All of the anxiety waiting for a company to get back to you can feel a lot like a one-way street, however, a TikToker by the name of Callie makes a strong point about why this isn't necessarily the case, raising a bunch of red flags about companies. She highlights several annoying behaviors businesses exhibit during the hiring process, which seem to suggest that folks should expect more during the hiring process.
She says in the video: "If you're asking me to come into 3 and 4 interviews the chances are I'm just not interested in that job anymore. If your selection process takes more than a month, there's a decent chance that I'm not interested in that job anymore. If I have to re-explain my entire resume at every step of the process, because it's obvious those interviewing me didn't even bother to glance at it, I'm probably not interested in that job anymore."

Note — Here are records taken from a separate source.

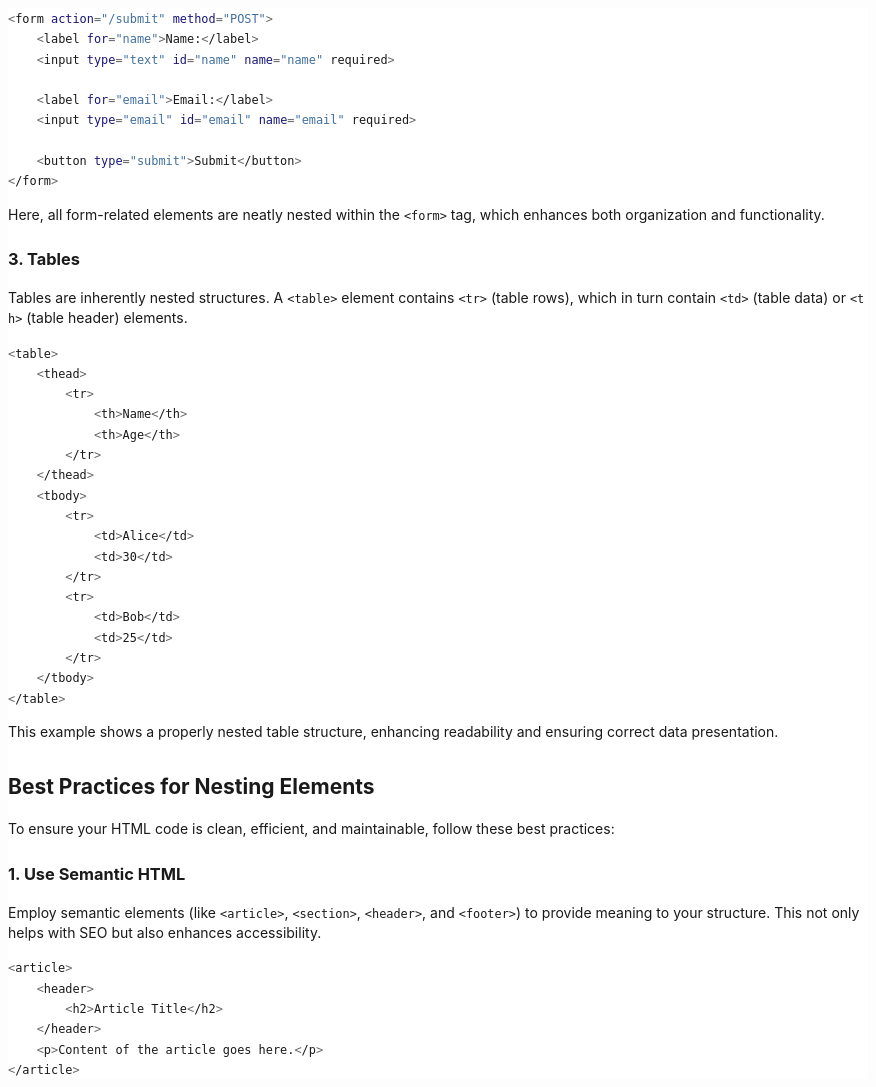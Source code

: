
 ```bash
<form action="/submit" method="POST">
    <label for="name">Name:</label>
    <input type="text" id="name" name="name" required>

    <label for="email">Email:</label>
    <input type="email" id="email" name="email" required>

    <button type="submit">Submit</button>
</form>
```

Here, all form-related elements are neatly nested within the `<form>` tag, which enhances both organization and functionality.

### 3. **Tables**

Tables are inherently nested structures. A `<table>` element contains `<tr>` (table rows), which in turn contain `<td>` (table data) or `<th>` (table header) elements.

```bash
<table>
    <thead>
        <tr>
            <th>Name</th>
            <th>Age</th>
        </tr>
    </thead>
    <tbody>
        <tr>
            <td>Alice</td>
            <td>30</td>
        </tr>
        <tr>
            <td>Bob</td>
            <td>25</td>
        </tr>
    </tbody>
</table>
```

This example shows a properly nested table structure, enhancing readability and ensuring correct data presentation.

## Best Practices for Nesting Elements

To ensure your HTML code is clean, efficient, and maintainable, follow these best practices:

### 1. **Use Semantic HTML**

Employ semantic elements (like `<article>`, `<section>`, `<header>`, and `<footer>`) to provide meaning to your structure. This not only helps with SEO but also enhances accessibility.

```bash
<article>
    <header>
        <h2>Article Title</h2>
    </header>
    <p>Content of the article goes here.</p>
</article>
```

Callie goes on: "If you refuse to give concrete salary ranges until the offer letter's sent out, I'm probably not interested in that job anymore if you don't wanna be honest and transparent with your applicants that is your prerogative, but good applicants are also not going to wait around and wait for you to figure it out"
Throngs of commenters who saw her post appeared to agree with her, especially when it comes to essentially restating the contents of one's resume while in a job interview. Sure, the argument can be made that maybe the interviewer is trying to assess whether or not an employee can routinely perform mundane tasks at the drop of a hat with enthusiasm, because work, like anything in life after extended periods of time, can be redundant.
Others expressed their distaste for "group interviews" and don't like the Survivor-esque dynamic of that setup. For the most part, tons of TikTokers agreed with Callie that the aforementioned employer behaviors are unequivocally lame.
The "Great Resignation" that occurred throughout 2021-2022 saw a number of folks in the workforce quit their current roles in search of greener employment pastures, and companies began to take notice. Various industries started offering more enticing benefits, hybrid or fully remote work schedules, and higher salaries to workers as they suffered major staffing shortages.
However, many financial analysts have concluded that not just the US, but the entire world is currently experiencing an economic recession. This means that there are probably a lot of folks out there who may want to give pause before YOLO-quitting their gigs.
According to Fortune, 80% of folks who up and left their jobs to find something else said that they ultimately regretted their decision.
So there could be an influx of people who are more than willing to put up with some of the more frustrating ways businesses decide to hire their employees just out of sheer necessity. Either that or folks are just choosing to stay unemployed just out of principle.